How does the rest of Indian political leadership
react? Not very differently. Despite their loud declaration of fighting terrorism,
the reality is that they are competing among themselves to mollify terrorists.
Look at the way the Congress, SP and others have rushed to Azamgarh to commiserate
with the family of Simi leader Bashir who was picked up by Gujarat police,
in consultation with IB, for his pivotal role in the Ahmedabad, Baroda and
Surat blasts? How can police nab terrorists if political leaders underline
the routine accusation against them of harassing innocent people?

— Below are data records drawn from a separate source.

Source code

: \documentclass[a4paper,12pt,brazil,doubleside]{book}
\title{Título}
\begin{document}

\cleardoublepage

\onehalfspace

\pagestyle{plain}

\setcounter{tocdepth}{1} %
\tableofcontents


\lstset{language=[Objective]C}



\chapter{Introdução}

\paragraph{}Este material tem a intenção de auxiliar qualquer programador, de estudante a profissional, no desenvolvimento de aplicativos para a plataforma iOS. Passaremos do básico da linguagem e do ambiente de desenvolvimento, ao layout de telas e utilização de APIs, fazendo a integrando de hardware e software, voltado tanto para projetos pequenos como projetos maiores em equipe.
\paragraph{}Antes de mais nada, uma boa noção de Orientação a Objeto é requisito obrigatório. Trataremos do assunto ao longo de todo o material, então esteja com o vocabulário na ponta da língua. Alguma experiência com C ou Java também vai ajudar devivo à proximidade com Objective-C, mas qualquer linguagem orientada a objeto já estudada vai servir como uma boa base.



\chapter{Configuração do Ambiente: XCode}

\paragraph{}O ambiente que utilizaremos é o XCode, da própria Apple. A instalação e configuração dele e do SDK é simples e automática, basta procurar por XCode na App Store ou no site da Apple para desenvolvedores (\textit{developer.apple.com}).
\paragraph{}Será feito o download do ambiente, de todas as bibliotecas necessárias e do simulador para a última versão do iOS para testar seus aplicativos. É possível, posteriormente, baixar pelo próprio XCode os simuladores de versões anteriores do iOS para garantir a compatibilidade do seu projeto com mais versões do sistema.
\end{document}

Every terrorist claims innocence and accusing
the police is the best way of defence. It has now been revealed that Kerala
police did pursue and nab some of those involved in the terror camp that Simi
organised there in 2006. But police had to retreat when, under political pressure,
they were forced to release the arrested. Similar thing happened in Congress-ruled
Andhra Pradesh.
Now we are told the CPM and other Left parties
are bolstering with their presence a positively communal meeting organised
by several fundamentalist Muslim organisations, ostensibly to oppose "imperialism"(read
the US).
The Left is now fully aligned with Muslim
communalism and orthodoxy. The Congress, SP and BSP are not far behind.
There is greater danger in this alignment
that amounts to self-styled secular parties surrendering to pan-Islamic communalism
and militancy, than in the so called "azadi" movement in Kashmir
Valley. In fact, these two forces are deriving inspiration and support from
each other.
If this is not abetment in the disintegration
of the nation what else could it be?